LO: Yeah, I think that the suppliers know that part of their success is going to hinge on their ability to manage these millions of data points among their hundreds and thousands of customers and you need a good technology platform, a good foundation in place to manage that data and also to make sense of that data, right? What we’ve always said is it’s no good unless you can take all that data turn it into useful and actionable information and give it to the right person at the right time, right? And that’s what these suppliers have been doing over the past several years in the creation of their IoT platforms, and as Craig said, adoption of cloud technology and virtualization and so on. So, all of these major technology sifts I think are done with an eye toward how are we going to manage these millions of data points and make sense of them and also try to provide some sort of intelligence around them, which is where the things like predictive analytics come in and complex modeling and things of that nature. So, I think they understand this data issue and you can see the results as far as some of the major changes they’re making to their product offerings and IoT platforms to do that.

JM: Well, I guess I still need convincing. I’m just glad I’m not in charge of a million data points. Frankly, I can barley handle a dozen myself. Whether the Top 50 is acquiring start-ups to give them the service offerings or they’re shedding divisions that aren't helping, is there any common threads in how the Top 50 is determining which strategy will work the best?

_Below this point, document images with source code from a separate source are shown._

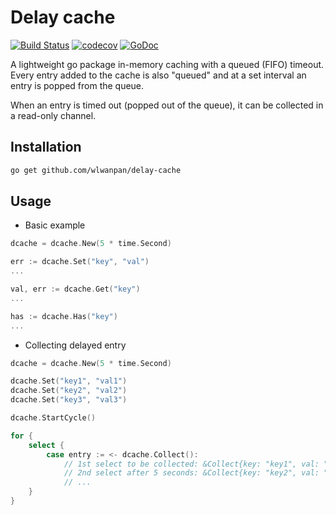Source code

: # Delay cache

[![Build Status](https://travis-ci.org/wlwanpan/delay-cache.svg?branch=master)](https://travis-ci.org/wlwanpan/delay-cache)
[![codecov](https://codecov.io/gh/wlwanpan/delay-cache/branch/master/graph/badge.svg)](https://codecov.io/gh/wlwanpan/delay-cache)
[![GoDoc](https://godoc.org/github.com/wlwanpan/delay-cache?status.svg)](https://godoc.org/github.com/wlwanpan/delay-cache)

A lightweight go package in-memory caching with a queued (FIFO) timeout.
Every entry added to the cache is also "queued" and at a set interval
an entry is popped from the queue.

When an entry is timed out (popped out of the queue), it can be collected
in a read-only channel.

## Installation
```bash
go get github.com/wlwanpan/delay-cache
```

## Usage

- Basic example
```go
dcache = dcache.New(5 * time.Second)

err := dcache.Set("key", "val")
...

val, err := dcache.Get("key")
...

has := dcache.Has("key")
...
```

- Collecting delayed entry
```go
dcache = dcache.New(5 * time.Second)

dcache.Set("key1", "val1")
dcache.Set("key2", "val2")
dcache.Set("key3", "val3")

dcache.StartCycle()

for {
    select {
        case entry := <- dcache.Collect():
            // 1st select to be collected: &Collect{key: "key1", val: "val1"}
            // 2nd select after 5 seconds: &Collect{key: "key2", val: "val3"}
            // ...
    }
}

```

CR: I would say the common thread that the Top 50 companies have are the fact that they’re actually listening to the needs of their customers, and that’s really helping them decide you know what is their value proposition that they have, you know doing a gap analysis strategy to figure out where there’s holes in their offering both from a hardware perspective or a software perspective or service prospective and the willingness to partner with other companies to help fill those gaps and be able to provide fully comprehensive solutions as a result of working with the partners, they sometimes when they do this gap analysis realize that maybe they want to look at some of these start-up companies. We certainly see it in areas of analytics, Larry spends a lot of time with a lot of the cybersecurity providers, whether they want to partner with those companies or even pursue even acquisition of some of these smaller start-up cyber companies, so I think what we’re finding is is that there is no single blueprint that  you follow steps A B and C to get you where you need to go. I think it’s a matter of where you’re already coming from, talking to your customer base and then putting together kind of a combination of a partnership, an M&A and organic development strategy to get you where you need to go to best meet the needs of your customers.

JM: Well, Craig and Larry, this is some great analysis here, and I think we really go under some of the trends and things that were covered in the Top 50 article and learned more about what makes them tick. Thanks for talking to us today.

CR: Thanks for having us.

JM: This has been a Control Amplified podcast. I’m Jim Montague. Thanks for listening.